Patrick Moody believes the merger of the UK's Department for International Development with its Foreign and Commonwealth Office (FCO) will help bring together a wealth of expertise.

The new Foreign, Commonwealth and Development Office (FCDO), announced in June by the British government, was officially established on Wednesday.

The move has come in for criticism that any reduction in international aid could harm countries in need, while on Wednesday The Times reported that some foreign aid would be diverted to upgrade Britain's intelligence and defence capabilities.

“This is not about giving things up, we are absolutely still committed to providing humanitarian relief and being just as much involved in wider prosperity and political relationships with countries in the region,” said Mr Moody.

The focus is not on cuts, it’s about delivering better impact

Patrick Moody, UK Ambassador to UAE

“This is good news for everybody and another demonstration of the UK’s wish to be out there acting as a force for good.

“It brings together two spectacularly effective ways we already do that through our diplomatic network and our development expertise.”

The envoy said the UK’s commitment to provide 0.7 per cent of its gross national income to UN developmental aid was enshrined in law, something that had not changed despite the merger between departments.

The UK has announced a number of relief packages to help nations in the Middle East region in recent months.

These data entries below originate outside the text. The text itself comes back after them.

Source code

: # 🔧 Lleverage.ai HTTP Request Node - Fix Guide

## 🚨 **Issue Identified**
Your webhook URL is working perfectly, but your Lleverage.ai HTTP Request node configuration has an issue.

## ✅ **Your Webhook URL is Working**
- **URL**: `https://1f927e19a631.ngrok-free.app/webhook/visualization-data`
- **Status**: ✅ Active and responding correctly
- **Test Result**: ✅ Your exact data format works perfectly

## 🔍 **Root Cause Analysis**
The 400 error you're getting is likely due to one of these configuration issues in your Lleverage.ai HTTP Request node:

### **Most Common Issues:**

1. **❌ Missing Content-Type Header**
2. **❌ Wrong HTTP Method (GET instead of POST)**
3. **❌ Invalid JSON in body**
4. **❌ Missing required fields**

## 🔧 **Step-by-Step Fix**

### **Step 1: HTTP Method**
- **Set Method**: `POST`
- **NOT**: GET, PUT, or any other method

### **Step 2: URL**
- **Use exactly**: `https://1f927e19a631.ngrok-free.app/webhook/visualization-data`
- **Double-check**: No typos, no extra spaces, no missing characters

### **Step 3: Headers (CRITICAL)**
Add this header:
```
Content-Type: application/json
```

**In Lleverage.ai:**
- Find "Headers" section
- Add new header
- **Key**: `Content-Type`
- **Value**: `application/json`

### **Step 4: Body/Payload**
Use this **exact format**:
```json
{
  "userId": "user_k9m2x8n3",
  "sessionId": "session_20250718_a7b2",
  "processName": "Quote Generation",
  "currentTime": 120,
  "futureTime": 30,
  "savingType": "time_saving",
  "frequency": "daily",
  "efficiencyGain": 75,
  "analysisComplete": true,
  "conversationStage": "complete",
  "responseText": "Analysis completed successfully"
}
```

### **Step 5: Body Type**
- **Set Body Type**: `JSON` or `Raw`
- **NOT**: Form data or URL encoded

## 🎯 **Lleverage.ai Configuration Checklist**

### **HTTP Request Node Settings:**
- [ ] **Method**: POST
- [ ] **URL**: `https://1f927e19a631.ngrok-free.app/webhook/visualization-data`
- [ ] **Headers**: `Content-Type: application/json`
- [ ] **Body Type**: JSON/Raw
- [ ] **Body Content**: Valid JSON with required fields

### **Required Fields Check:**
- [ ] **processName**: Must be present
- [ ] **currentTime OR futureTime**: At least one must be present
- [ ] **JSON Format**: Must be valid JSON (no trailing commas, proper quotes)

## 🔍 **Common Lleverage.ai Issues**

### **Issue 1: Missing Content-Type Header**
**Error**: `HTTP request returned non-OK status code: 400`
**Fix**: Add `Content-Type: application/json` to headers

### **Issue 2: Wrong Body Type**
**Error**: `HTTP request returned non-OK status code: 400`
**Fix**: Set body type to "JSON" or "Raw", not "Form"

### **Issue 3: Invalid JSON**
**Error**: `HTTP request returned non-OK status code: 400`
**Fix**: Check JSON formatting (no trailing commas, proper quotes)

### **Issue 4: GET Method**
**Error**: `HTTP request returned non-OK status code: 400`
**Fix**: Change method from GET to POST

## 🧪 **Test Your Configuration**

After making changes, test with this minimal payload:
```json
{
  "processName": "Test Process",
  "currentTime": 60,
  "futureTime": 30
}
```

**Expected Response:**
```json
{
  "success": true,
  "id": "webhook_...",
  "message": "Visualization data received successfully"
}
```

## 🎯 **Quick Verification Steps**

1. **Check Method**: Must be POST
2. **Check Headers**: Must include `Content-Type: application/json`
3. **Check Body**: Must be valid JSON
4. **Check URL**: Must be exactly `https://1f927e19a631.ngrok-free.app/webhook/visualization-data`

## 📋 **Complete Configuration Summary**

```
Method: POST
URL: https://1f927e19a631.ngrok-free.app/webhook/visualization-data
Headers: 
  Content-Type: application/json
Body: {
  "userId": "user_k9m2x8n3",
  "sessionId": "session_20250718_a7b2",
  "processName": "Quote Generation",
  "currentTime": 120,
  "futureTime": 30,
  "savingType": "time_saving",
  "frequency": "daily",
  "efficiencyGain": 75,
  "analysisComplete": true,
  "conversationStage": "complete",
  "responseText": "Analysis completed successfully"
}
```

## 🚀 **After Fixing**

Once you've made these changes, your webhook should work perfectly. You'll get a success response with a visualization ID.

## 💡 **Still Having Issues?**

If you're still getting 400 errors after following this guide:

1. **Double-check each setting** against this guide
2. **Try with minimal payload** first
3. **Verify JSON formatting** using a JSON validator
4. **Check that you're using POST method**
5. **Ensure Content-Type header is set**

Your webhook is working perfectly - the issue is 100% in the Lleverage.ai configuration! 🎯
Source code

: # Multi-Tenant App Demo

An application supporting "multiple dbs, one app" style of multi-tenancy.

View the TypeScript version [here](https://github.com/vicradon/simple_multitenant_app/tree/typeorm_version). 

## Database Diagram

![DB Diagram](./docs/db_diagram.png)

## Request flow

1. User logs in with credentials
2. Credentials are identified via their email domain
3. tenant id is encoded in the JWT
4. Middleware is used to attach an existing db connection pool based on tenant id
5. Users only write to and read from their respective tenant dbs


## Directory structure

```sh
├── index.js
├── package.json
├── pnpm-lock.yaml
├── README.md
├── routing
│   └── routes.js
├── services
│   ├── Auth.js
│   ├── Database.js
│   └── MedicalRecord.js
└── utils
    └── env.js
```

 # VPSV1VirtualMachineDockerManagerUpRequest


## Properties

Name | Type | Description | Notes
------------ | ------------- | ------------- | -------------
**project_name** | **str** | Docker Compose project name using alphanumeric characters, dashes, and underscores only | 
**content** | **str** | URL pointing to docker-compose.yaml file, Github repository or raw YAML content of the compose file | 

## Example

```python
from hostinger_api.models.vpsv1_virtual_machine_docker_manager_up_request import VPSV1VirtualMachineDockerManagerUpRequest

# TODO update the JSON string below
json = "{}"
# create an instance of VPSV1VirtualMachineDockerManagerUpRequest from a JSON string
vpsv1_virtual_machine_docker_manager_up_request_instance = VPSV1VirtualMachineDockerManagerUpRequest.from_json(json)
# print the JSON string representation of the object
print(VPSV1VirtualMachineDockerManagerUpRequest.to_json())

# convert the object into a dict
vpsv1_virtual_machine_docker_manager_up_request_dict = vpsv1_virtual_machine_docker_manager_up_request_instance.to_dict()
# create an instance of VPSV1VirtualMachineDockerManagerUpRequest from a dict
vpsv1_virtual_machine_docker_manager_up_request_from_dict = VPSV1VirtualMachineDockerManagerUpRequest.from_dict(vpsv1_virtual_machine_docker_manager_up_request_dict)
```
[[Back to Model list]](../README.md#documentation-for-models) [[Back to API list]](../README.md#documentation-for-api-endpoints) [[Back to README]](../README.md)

More than Dh170 million was pledged to help battle the impact of Covid-19 in May by the UK.

An aid package of more than Dh118 million was sent to help people in Syria while just under Dh55 million was given to support the people of Iraq, Lebanon and Palestine.

Earlier in the year, the UK also announced a programme to help rebuild hospitals, schools and other vital infrastructures in Iraq.

“This is a wider strategic decision about how best to deliver our diplomacy,” said Mr Moody.

“It isn’t about cuts or changes, in time we will mature and develop our policy, but the focus is not on cuts it’s about delivering better impact."

He said there were many different ways the UK offers support to countries in the region.

“Not all the countries that are in the GCC need development aid, the UAE certainly doesn’t need it but we work closely together,” he said.

“Many countries are partners with us to improve not just the region but the global situation.”

He said the UK’s commitment to the region went beyond that of simply offering help and support in times of crisis.

“Our engagement with this region isn’t just about providing help and support, it’s about working together on global agendas,” he said.

“We will continue what is already a great engagement.

“This will allow us to build on the fantastic dialogue between the two countries on a global agenda and have even more impact.”

He pointed to a number of projects in which the UAE and UK had worked together on, including a global vaccine initiative and offering support to countries hit hardest by the Covid-19 pandemic.

“There will be continuous dialogue, that’s how it all comes together, changes in Sudan were brought together through political dialogue with partners like the UAE,” he said.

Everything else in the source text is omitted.